> [Material to process]
-*-

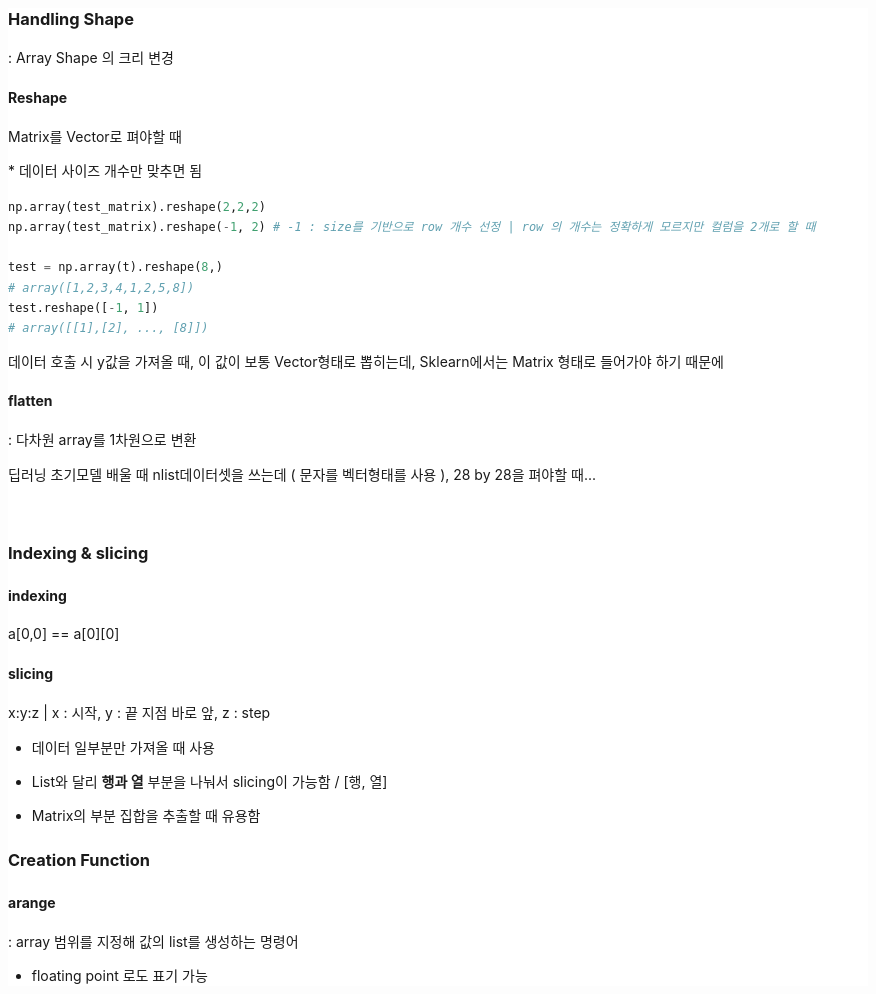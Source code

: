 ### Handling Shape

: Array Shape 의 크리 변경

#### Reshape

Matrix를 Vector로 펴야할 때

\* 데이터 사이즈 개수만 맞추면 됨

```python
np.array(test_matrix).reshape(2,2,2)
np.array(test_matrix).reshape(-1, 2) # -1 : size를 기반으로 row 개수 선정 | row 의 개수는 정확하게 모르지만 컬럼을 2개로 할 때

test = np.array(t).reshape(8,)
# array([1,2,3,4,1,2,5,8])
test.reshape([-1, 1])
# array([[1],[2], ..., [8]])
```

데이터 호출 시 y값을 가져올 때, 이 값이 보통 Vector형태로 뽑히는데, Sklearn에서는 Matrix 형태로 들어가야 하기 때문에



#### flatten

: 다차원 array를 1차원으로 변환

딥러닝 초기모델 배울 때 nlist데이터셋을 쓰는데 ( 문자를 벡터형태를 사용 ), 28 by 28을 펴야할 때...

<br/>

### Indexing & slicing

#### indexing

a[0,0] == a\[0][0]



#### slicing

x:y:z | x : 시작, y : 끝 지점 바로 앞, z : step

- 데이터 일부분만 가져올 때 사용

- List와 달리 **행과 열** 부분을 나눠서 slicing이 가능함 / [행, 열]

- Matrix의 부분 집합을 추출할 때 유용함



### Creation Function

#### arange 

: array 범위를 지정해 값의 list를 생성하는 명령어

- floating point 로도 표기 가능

-*-

> [What you need to do] Give all the records again, exactly, without images.

> [Your solution]
Source code

: ### Handling Shape

: Array Shape 의 크리 변경

#### Reshape

Matrix를 Vector로 펴야할 때

\* 데이터 사이즈 개수만 맞추면 됨

```python
np.array(test_matrix).reshape(2,2,2)
np.array(test_matrix).reshape(-1, 2) # -1 : size를 기반으로 row 개수 선정 | row 의 개수는 정확하게 모르지만 컬럼을 2개로 할 때

test = np.array(t).reshape(8,)
# array([1,2,3,4,1,2,5,8])
test.reshape([-1, 1])
# array([[1],[2], ..., [8]])
```

데이터 호출 시 y값을 가져올 때, 이 값이 보통 Vector형태로 뽑히는데, Sklearn에서는 Matrix 형태로 들어가야 하기 때문에



#### flatten

: 다차원 array를 1차원으로 변환

딥러닝 초기모델 배울 때 nlist데이터셋을 쓰는데 ( 문자를 벡터형태를 사용 ), 28 by 28을 펴야할 때...

<br/>

### Indexing & slicing

#### indexing

a[0,0] == a\[0][0]



#### slicing

x:y:z | x : 시작, y : 끝 지점 바로 앞, z : step

- 데이터 일부분만 가져올 때 사용

- List와 달리 **행과 열** 부분을 나눠서 slicing이 가능함 / [행, 열]

- Matrix의 부분 집합을 추출할 때 유용함



### Creation Function

#### arange 

: array 범위를 지정해 값의 list를 생성하는 명령어

- floating point 로도 표기 가능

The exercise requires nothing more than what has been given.